As well at the obvious need to pass the hope is that fresh eyes and ideas may point you to new avenues of research and possibly lead to collaborative opportunities in the future. It’s also meant to give us the chance to show what skills we’ve acquired, what our research interests are and hopefully how capable we are becoming. All too important as there might be some senior researchers lurking around who might employ us when it’s time to start looking for an elusive postdoc.

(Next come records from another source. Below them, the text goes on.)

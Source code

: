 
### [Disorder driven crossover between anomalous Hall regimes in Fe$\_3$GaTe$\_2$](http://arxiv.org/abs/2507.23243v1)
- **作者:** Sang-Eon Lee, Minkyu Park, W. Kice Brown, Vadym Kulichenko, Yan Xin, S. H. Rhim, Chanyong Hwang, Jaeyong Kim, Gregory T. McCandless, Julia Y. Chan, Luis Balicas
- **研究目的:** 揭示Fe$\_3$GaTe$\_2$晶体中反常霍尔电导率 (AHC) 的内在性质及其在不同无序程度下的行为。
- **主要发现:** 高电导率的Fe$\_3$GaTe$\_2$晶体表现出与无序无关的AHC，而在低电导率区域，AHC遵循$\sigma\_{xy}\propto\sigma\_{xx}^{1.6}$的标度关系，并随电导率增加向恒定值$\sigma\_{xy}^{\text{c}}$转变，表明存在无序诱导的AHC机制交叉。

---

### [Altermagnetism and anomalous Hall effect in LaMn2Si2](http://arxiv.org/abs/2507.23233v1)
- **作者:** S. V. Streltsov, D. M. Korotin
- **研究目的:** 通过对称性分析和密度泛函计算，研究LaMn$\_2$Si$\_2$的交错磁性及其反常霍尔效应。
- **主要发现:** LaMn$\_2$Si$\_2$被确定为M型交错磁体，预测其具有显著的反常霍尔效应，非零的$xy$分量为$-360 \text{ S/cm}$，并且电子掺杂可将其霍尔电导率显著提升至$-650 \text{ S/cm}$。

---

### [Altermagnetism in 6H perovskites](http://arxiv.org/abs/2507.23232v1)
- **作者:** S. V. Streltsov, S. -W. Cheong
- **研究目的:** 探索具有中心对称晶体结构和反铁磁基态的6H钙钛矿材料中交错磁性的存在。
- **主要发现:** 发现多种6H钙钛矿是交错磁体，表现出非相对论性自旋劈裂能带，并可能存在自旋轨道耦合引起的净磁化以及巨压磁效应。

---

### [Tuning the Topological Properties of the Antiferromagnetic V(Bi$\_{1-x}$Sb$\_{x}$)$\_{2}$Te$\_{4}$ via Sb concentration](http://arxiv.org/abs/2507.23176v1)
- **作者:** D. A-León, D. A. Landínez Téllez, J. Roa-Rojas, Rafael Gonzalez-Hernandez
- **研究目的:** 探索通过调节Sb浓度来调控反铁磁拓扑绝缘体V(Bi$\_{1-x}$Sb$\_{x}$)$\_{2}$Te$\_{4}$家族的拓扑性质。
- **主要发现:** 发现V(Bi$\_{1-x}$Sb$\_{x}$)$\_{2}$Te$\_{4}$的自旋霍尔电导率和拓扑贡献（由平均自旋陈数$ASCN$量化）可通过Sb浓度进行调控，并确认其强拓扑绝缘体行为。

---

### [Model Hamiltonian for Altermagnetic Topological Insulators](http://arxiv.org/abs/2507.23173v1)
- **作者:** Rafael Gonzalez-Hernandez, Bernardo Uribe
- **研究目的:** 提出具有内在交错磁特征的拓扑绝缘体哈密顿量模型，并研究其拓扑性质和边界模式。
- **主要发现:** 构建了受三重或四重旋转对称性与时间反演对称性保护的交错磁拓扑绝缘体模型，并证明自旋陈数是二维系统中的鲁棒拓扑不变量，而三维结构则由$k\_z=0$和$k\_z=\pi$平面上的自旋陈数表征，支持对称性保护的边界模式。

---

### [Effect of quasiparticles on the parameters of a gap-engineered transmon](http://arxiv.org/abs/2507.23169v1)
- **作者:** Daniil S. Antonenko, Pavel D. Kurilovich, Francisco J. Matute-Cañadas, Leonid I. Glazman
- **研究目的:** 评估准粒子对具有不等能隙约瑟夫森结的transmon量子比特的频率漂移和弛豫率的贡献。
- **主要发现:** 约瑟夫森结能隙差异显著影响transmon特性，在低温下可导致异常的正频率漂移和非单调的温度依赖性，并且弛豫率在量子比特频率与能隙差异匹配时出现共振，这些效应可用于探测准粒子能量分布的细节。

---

The three RBGE students contribution this year were:
Explaining the differences in African and South American species richness by comparing diversifications rates: The Andean orogeny hypothesis.
Eugenuio Valderrama
The Neotropics are considered one of the most diverse regions of the already diverse tropical forests. I aim to test whether high neotropical species richenss can be explained by higher (relative to other regions) phylogenetic diversification rates associated with speciation during uplift of the tropical Andes of the last ca. 25my, and particularly the last 10my. We estimate and compare diversification rates of the Andean-centred genus Renealmia in the Neotropics and Aftrica using a multi-locus phylogeny, and address the uncertainty inherent to estimation of diversification rates.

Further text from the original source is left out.